Overview   Symptoms   Treatment   Prevention   

Cancer of the penis

Alternative names:

penile cancer

Treatment:

Treatment for penile cancer varies depending on the location and degree of involvement of the tumor.

CHEMOTHERAPY
Chemotherapy may be used in addition to surgical excision (cutting out and removing) of the penile tumor. Bleomycin is usually the chemotherpy drug of choice for treating penile cancer.

You will usually be hospitalized for the first few doses of chemotherapy to monitor for possible side effects. Most people receive their chemotherapy (after the initial dose) on an outpatient basis at a clinic or physician's office. Possible side effects are numerous and specific to the specific chemotherapy drug.

SURGERY:
If the tumor is limited to a small lesion on the area near the tip of the penis, a partial penectomy (removal of a portion of the penis) may be performed. This procedure is performed using gerneral anesthesia. The cancerous portion of the penis is removed leaving a penile stump. The person is usually able to urinate as usual after this procedure.

A total penectomy with creation of a urethrostomy (new urethral opening created in the perineal area) is often necessary when the tumor is more advanced. This procedure is performed using general anesthesia.

LIFESTYLE CHANGES:
It is recommended that you discuss your fears and concerns regarding sexual funciton and body image prior to surgery. Urination and sexual function can often be maintained even when a significant portion of the penis is removed. Additionally, the stress associated with diagnosis and treatment of penile cancer can often be helped by joining a support group where members share common experiences and problems. See support group - cancer.

RADIATION THERAPY
A course of radiation therapy is often recommended in conjunciton with surgical removal of localized and non-metastatic tumors. A common method of radiation therapy, external beam therapy, is performed in the hospital, usually on an outpatient basis, by specially trained radiation therapists.

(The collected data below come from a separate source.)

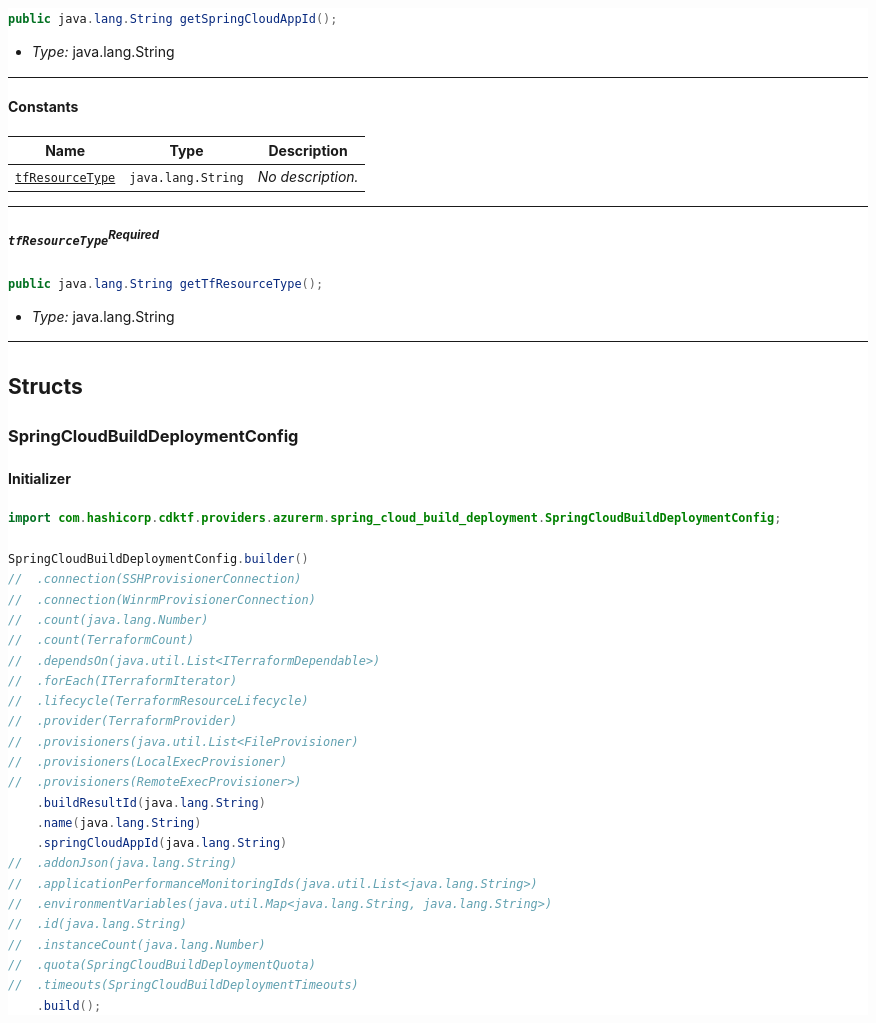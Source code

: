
```java
public java.lang.String getSpringCloudAppId();
```

- *Type:* java.lang.String

---

#### Constants <a name="Constants" id="Constants"></a>

| **Name** | **Type** | **Description** |
| --- | --- | --- |
| <code><a href="#@cdktf/provider-azurerm.springCloudBuildDeployment.SpringCloudBuildDeployment.property.tfResourceType">tfResourceType</a></code> | <code>java.lang.String</code> | *No description.* |

---

##### `tfResourceType`<sup>Required</sup> <a name="tfResourceType" id="@cdktf/provider-azurerm.springCloudBuildDeployment.SpringCloudBuildDeployment.property.tfResourceType"></a>

```java
public java.lang.String getTfResourceType();
```

- *Type:* java.lang.String

---

## Structs <a name="Structs" id="Structs"></a>

### SpringCloudBuildDeploymentConfig <a name="SpringCloudBuildDeploymentConfig" id="@cdktf/provider-azurerm.springCloudBuildDeployment.SpringCloudBuildDeploymentConfig"></a>

#### Initializer <a name="Initializer" id="@cdktf/provider-azurerm.springCloudBuildDeployment.SpringCloudBuildDeploymentConfig.Initializer"></a>

```java
import com.hashicorp.cdktf.providers.azurerm.spring_cloud_build_deployment.SpringCloudBuildDeploymentConfig;

SpringCloudBuildDeploymentConfig.builder()
//  .connection(SSHProvisionerConnection)
//  .connection(WinrmProvisionerConnection)
//  .count(java.lang.Number)
//  .count(TerraformCount)
//  .dependsOn(java.util.List<ITerraformDependable>)
//  .forEach(ITerraformIterator)
//  .lifecycle(TerraformResourceLifecycle)
//  .provider(TerraformProvider)
//  .provisioners(java.util.List<FileProvisioner)
//  .provisioners(LocalExecProvisioner)
//  .provisioners(RemoteExecProvisioner>)
    .buildResultId(java.lang.String)
    .name(java.lang.String)
    .springCloudAppId(java.lang.String)
//  .addonJson(java.lang.String)
//  .applicationPerformanceMonitoringIds(java.util.List<java.lang.String>)
//  .environmentVariables(java.util.Map<java.lang.String, java.lang.String>)
//  .id(java.lang.String)
//  .instanceCount(java.lang.Number)
//  .quota(SpringCloudBuildDeploymentQuota)
//  .timeouts(SpringCloudBuildDeploymentTimeouts)
    .build();
```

Prior to treatment, a therapist will mark the location that is to be radiated with a special semi-permanent marking pen. The external beam radiation therapy is delivered to the penis using a device that resembles a normal x-ray machine. The treatment itself is generally painless, however, there are several side effects associated with radiation therapy. Possible side effects include loss of appetite, fatigue, skin reactions such as redness and irritation, rectal burning or injury, cystitis (inflamed bladder), and hematuria (blood in urine). External beam radiation therapy is usually performed 5 days a week for 6 to 8 weeks.

Support groups:

The stress of illness can often be helped by joining a support group where members share common experiences and problems. See cancer - support group.

Expectations (prognosis):

The outcome can be good with early diagnosis and treatment. The 5 year survival rate for penile cancers is 65%. Urination and sexual function can often be maintained even when a significant portion of the penis is removed.

Complications:

Cancer of the penis frequently spreads to other parts of the body (metastasizes) early in the course of the disease.

Calling your health care provider:

Call the health care provider if symptoms occur that are suggestive of cancer of the penis.